21. November. Wir fuhren ins Shepheard, wo wir die Prinzeß Amalie von Schleswig-Holstein, Tante der Kaiserin, kennen lernten. Sie ist eine unternehmungslustige 70jährige Dame, die die oberägyptische Tour machen will.

2. Dezember. Wir fuhren nachmittags zur Prinzeß, um auf ihrer Dahabeah Tee zu trinken, und es war ein so wonniger Tag, daß Edmund und ich im Wagen zueinander sagten, wie dankbar wir doch sein müßten, gerade hier diese zwei Jahre zugebracht zu haben. Bei Tisch wurde uns ein Chiffretelegramm gebracht. Die ersten Worte »Ew. Hochwohlgeboren sind zum« machten uns gleich stutzig, dann aber kam »executio«, was uns wieder die Hoffnung gab, daß es sich um irgendeine juristische Sache handle. Der Glaube aber war zerstört, als »in Tanger ausersehen« dechiffriert war und sich das »executio« als »Gesandter« erwies; es folgte »Erlaß über Ernennung in einigen Tagen«. Wir waren ganz starr und enttäuscht. Wir haben in der letzten Zeit immer an Japan gedacht. Tanger ist so sehr niederdrückend, weil dort so sehr wenig zu tun sein kann. Uns war zumute, als sei uns ein Stein auf den Kopf gefallen. Ich hätte nie gedacht, daß es unser Los sein würde, über das Gesandterwerden so unglücklich zu sein!

3. Dezember. Wir fühlen allen an, daß sie uns bedauern, nur Nubar meint, der hiesige Posten nähme doch täglich an Bedeutung ab, und wir seien doch alle bei Cromer und nicht beim Khediven akkreditiert.

Ich fuhr zum Tee zur Prinzessin von Holstein und erzählte ihr, wieviel uns bei der Kaiserin von Putlitzens geschadet worden ist. Sie war reizend freundlich und versprach, der Kaiserin über uns zu schreiben.

7. Dezember. Ein Reutertelegramm soll die Nachricht bringen, daß Graf Metternich aus London hierher ernannt worden ist. Das macht uns die Sache ganz besonders hart, denn hier, wo jeder die Versetzung als eine disgrace ansieht, gibt dieser Nachfolger ihr noch den Beigeschmack, als sei man mit Edmunds Haltung hier unzufrieden und wolle in englandfreundliche Bahnen einlenken.

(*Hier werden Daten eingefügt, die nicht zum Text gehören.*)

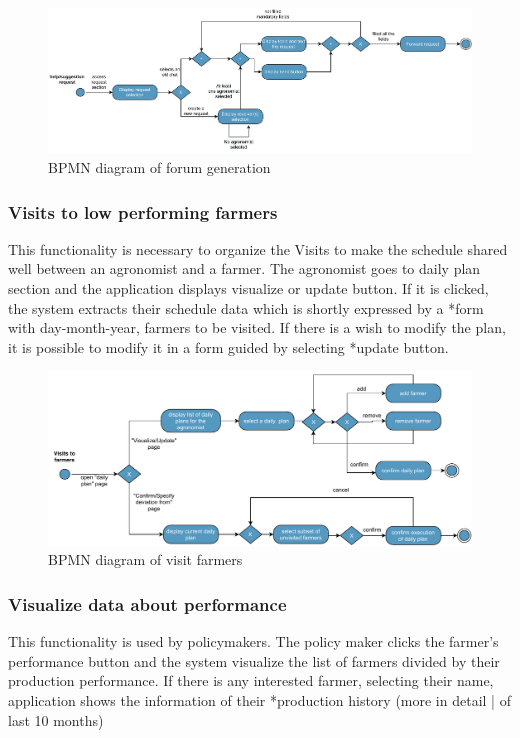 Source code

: \begin{figure}[H]
	\centering
    \includegraphics[width=\textwidth]{Images/BPMN/help-suggestion-request.pdf}
	\caption{\label{fig:bpmn_forum_generation}BPMN diagram of forum generation}
\end{figure}

\subsubsection{Visits to low performing farmers}
This functionality is necessary to organize the Visits to make the schedule shared well 
between an agronomist and a farmer. The agronomist goes to daily plan section and the 
application displays visualize or update button. If it is clicked, the system extracts their schedule
data which is shortly expressed by a *form with day-month-year, farmers to be visited.
If there is a wish to modify the plan, it is possible to modify it in a form guided by selecting 
*update button.

\begin{figure}[H]
	\centering
    \includegraphics[width=\textwidth]{Images/BPMN/visit.pdf}
	\caption{\label{fig:bpmn_visit}BPMN diagram of visit farmers}
\end{figure}

\subsubsection{Visualize data about performance}
This functionality is used by policymakers. The policy maker clicks the farmer's performance button and the system visualize the list of farmers divided by their production performance. If 
there is any interested farmer, selecting their name, application shows the information of their
*production history (more in detail | of last 10 months) 

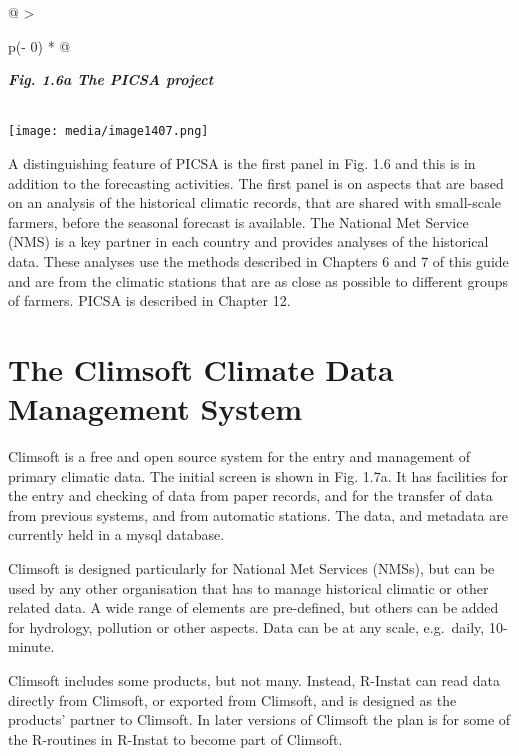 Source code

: \documentclass[
  letterpaper,
  DIV=11,
  numbers=noendperiod]{scrreprt}
\begin{document}
\begin{longtable}[]{@{}
  >{\raggedright\arraybackslash}p{(\columnwidth - 0\tabcolsep) * }@{}}
\toprule\noalign{}
\begin{minipage}[b]{\linewidth}\raggedright
\textbf{\emph{Fig. 1.6a The PICSA project}}
\end{minipage} \\
\midrule\noalign{}
\endhead
\bottomrule\noalign{}
\endlastfoot
\texttt{[image: media/image1407.png]} \\
\end{longtable}

A distinguishing feature of PICSA is the first panel in Fig. 1.6 and
this is in addition to the forecasting activities. The first panel is on
aspects that are based on an analysis of the historical climatic
records, that are shared with small-scale farmers, before the seasonal
forecast is available. The National Met Service (NMS) is a key partner
in each country and provides analyses of the historical data. These
analyses use the methods described in Chapters 6 and 7 of this guide and
are from the climatic stations that are as close as possible to
different groups of farmers. PICSA is described in Chapter 12.

\section{The Climsoft Climate Data Management
System}\label{the-climsoft-climate-data-management-system}

Climsoft is a free and open source system for the entry and management
of primary climatic data. The initial screen is shown in Fig. 1.7a. It
has facilities for the entry and checking of data from paper records,
and for the transfer of data from previous systems, and from automatic
stations. The data, and metadata are currently held in a mysql database.

Climsoft is designed particularly for National Met Services (NMSs), but
can be used by any other organisation that has to manage historical
climatic or other related data. A wide range of elements are
pre-defined, but others can be added for hydrology, pollution or other
aspects. Data can be at any scale, e.g.~daily, 10-minute.

Climsoft includes some products, but not many. Instead, R-Instat can
read data directly from Climsoft, or exported from Climsoft, and is
designed as the products' partner to Climsoft. In later versions of
Climsoft the plan is for some of the R-routines in R-Instat to become
part of Climsoft.
\end{document}
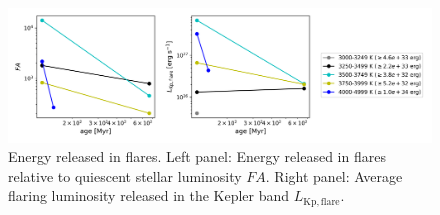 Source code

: \documentclass{aa}
\begin{document}

   \begin{figure}
            \includegraphics[width=\hsize]{pics/Teffbin_age_mass_AM/FA_Lflare_energy_2019_03_22_15.png}
              \caption{Energy released in flares. Left panel: Energy released in flares relative to quiescent stellar luminosity $FA$. Right panel: Average flaring luminosity released in the Kepler band $L_\mathrm{Kp,flare}$.}
               \label{agemass_FA_Lflare}
   \end{figure}
\end{document}
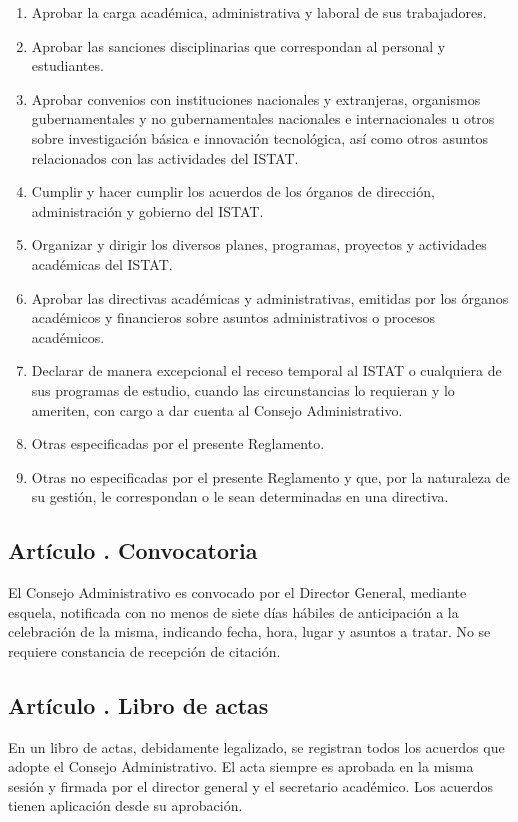 \begin{enumerate}
\item Aprobar la carga académica, administrativa y laboral de sus trabajadores. 
\item Aprobar las sanciones disciplinarias que correspondan al personal y estudiantes.  
\item Aprobar convenios con instituciones nacionales y extranjeras, organismos gubernamentales y no gubernamentales nacionales e internacionales u otros sobre investigación básica e innovación tecnológica, así como otros asuntos relacionados con las actividades del ISTAT. 
\item Cumplir y hacer cumplir los acuerdos de los órganos de dirección, administración y gobierno del ISTAT. 
\item Organizar y dirigir los diversos planes, programas, proyectos y actividades académicas del ISTAT. 
\item Aprobar las directivas académicas y administrativas, emitidas por los órganos académicos y financieros sobre asuntos administrativos o procesos académicos. 
\item Declarar de manera excepcional el receso temporal al ISTAT o cualquiera de sus programas de estudio, cuando las circunstancias lo requieran y lo ameriten, con cargo a dar cuenta al Consejo Administrativo. 
\item Otras especificadas por el presente Reglamento. 
\item Otras no especificadas por el presente Reglamento y que, por la naturaleza de su gestión, le correspondan o le sean determinadas en una directiva.  
\end{enumerate}
\subsection{Artículo . Convocatoria}
\addtocounter{ns}{1}
El Consejo Administrativo es convocado por el Director General, mediante esquela, notificada con no menos de siete días hábiles de anticipación a la celebración de la misma, indicando fecha, hora, lugar y asuntos a tratar. No se requiere constancia de recepción de citación.  
\subsection{Artículo . Libro de actas}
\addtocounter{ns}{1}
En un libro de actas, debidamente legalizado, se registran todos los acuerdos que adopte el Consejo Administrativo. El acta siempre es aprobada en la misma sesión y firmada por el director general y el secretario académico. Los acuerdos tienen aplicación desde su aprobación.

Und dabei hat Edmund nach besten Kräften hier gearbeitet, hat keine Mühe gescheut und den Posten entschieden gehoben, indem er gezeigt hat, wie empfindlich die Engländer hier sind und wie hoch wir unser Wohlwollen hier uns könnten bezahlen lassen. Das Selbstgefühl aller Deutschen hat er erhöht, und so waren alle hier auf ihre Vertretung stolz. Und nun ein Posten, wo nichts zu tun ist, und wo man nur hoffen kann, daß nichts vorkommen wird, denn für Deutschland kann dabei ja doch nichts herauskommen, nur Unannehmlichkeiten für den betreffenden Gesandten.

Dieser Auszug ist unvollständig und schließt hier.